-- Problem to work on --
Using the material that follows, work out how many lines include the word "filename". Your answer should be that number only.
(Beginning of Dataset entries)
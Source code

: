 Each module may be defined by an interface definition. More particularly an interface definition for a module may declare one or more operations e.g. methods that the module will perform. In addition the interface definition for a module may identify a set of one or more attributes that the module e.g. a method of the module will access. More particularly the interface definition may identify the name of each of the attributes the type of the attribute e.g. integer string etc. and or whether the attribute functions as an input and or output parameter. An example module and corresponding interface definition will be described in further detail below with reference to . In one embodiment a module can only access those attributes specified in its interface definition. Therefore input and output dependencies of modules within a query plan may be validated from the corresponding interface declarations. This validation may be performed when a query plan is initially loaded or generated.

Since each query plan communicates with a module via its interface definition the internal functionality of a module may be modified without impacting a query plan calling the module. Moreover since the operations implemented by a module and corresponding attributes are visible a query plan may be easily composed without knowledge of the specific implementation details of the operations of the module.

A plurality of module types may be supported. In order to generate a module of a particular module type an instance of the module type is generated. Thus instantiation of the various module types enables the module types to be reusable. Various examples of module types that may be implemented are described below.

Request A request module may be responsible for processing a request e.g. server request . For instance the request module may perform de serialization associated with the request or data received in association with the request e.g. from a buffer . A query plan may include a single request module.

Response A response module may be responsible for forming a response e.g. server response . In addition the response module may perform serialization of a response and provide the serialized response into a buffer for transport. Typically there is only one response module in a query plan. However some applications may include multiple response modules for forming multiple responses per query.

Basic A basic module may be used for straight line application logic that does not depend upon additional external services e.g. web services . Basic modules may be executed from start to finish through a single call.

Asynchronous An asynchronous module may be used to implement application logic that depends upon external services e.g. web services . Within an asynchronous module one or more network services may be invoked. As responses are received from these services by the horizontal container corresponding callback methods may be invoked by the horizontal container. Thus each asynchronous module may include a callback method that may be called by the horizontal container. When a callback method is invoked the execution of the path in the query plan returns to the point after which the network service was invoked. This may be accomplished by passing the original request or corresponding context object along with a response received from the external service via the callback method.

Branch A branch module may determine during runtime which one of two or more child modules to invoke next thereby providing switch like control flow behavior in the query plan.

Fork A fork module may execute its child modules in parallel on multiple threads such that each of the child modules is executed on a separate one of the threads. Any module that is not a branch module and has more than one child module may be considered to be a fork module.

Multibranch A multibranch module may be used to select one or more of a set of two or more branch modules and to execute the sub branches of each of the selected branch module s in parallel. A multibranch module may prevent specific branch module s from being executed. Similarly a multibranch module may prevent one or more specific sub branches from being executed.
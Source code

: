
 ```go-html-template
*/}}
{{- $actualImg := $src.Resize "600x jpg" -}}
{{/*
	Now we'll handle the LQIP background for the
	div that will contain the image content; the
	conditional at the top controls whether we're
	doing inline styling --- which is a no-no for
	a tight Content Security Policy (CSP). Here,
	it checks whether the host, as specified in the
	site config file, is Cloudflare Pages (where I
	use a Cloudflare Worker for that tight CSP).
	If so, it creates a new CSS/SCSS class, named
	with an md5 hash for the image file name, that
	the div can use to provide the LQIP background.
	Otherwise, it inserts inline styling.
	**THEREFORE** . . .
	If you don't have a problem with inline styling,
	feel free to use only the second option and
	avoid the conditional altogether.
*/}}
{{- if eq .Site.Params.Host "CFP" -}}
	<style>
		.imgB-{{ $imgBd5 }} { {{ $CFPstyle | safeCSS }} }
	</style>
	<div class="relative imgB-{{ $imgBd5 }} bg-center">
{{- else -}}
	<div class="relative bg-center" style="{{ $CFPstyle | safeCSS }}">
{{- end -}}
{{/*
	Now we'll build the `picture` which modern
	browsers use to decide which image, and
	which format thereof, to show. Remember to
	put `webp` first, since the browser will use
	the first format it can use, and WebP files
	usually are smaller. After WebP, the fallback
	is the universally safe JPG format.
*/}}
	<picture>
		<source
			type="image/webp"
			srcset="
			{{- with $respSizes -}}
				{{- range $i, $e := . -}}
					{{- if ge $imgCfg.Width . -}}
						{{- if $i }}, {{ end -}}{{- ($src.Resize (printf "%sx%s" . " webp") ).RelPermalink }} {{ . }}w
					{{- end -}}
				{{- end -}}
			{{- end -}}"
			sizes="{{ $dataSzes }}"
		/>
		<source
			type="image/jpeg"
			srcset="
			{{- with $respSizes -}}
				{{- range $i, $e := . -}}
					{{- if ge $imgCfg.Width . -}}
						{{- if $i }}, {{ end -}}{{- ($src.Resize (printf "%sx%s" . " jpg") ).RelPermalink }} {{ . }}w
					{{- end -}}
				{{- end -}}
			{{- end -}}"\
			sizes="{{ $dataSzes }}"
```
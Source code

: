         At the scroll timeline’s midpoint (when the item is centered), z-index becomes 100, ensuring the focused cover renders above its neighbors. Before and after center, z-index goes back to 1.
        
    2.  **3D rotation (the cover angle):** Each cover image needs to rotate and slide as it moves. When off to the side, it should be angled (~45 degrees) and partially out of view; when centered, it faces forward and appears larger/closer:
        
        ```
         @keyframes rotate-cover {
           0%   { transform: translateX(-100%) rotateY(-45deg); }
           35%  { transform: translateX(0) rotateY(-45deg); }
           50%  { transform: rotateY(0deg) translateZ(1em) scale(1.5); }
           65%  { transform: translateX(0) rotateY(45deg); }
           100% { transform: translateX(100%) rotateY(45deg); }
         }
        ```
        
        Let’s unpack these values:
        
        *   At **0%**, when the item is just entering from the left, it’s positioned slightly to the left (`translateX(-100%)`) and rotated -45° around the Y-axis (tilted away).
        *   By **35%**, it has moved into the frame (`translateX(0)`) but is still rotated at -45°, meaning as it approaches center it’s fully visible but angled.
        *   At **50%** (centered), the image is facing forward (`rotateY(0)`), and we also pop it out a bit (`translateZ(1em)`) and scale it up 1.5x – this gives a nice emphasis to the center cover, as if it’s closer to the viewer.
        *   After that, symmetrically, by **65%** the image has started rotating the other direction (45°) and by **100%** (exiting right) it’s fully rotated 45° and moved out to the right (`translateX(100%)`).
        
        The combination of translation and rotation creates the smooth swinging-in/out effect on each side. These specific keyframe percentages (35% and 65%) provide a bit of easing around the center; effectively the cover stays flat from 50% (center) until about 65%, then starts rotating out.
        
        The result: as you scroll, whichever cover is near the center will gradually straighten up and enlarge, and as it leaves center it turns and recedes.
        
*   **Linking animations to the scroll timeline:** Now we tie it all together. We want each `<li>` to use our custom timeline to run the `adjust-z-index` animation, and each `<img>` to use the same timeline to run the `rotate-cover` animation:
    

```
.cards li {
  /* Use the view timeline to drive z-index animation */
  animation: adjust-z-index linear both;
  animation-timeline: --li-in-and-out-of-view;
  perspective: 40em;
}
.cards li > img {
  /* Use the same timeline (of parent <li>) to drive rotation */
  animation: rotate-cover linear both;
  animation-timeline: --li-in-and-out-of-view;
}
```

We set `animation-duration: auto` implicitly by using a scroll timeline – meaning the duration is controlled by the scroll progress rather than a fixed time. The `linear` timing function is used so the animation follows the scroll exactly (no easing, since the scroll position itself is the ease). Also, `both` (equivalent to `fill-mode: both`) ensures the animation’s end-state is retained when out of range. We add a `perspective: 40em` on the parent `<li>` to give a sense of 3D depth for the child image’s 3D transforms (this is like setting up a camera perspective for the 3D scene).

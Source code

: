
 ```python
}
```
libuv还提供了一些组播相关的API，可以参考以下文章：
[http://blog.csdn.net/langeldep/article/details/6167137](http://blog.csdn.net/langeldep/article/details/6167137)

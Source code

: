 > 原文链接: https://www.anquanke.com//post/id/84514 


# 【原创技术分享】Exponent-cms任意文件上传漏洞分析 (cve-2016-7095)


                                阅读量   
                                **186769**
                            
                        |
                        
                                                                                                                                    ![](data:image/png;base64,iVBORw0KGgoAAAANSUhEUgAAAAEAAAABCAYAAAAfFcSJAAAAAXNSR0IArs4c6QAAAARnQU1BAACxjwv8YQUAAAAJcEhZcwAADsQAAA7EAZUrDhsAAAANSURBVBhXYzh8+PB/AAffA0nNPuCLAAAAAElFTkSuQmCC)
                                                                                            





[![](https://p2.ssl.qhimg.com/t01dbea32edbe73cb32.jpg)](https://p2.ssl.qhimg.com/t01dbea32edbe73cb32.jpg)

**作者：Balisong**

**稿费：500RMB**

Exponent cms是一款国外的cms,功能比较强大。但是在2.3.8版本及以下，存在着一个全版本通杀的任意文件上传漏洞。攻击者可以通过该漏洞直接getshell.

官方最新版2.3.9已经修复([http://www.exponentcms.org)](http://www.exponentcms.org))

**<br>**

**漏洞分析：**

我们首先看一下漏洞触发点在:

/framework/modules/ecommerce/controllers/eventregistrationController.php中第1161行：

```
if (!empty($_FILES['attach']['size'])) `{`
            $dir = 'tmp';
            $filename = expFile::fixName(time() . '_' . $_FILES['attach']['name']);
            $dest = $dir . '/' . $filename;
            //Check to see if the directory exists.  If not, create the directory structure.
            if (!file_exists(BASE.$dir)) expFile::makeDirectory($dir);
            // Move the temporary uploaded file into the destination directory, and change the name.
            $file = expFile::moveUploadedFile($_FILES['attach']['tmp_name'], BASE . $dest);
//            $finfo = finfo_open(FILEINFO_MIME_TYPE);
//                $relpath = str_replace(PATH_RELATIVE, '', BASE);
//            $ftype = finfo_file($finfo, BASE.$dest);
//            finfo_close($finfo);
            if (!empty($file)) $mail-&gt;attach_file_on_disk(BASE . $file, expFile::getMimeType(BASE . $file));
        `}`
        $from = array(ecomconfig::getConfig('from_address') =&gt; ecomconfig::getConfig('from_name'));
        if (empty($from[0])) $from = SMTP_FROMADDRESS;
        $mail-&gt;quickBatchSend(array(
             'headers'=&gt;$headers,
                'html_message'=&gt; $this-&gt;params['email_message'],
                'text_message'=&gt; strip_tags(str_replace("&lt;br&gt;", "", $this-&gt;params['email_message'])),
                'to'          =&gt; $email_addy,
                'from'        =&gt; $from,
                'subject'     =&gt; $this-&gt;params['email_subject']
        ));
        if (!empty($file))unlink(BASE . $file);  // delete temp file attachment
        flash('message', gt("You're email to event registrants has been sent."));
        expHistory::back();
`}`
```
(End of Dataset entries)
-- Solution --
2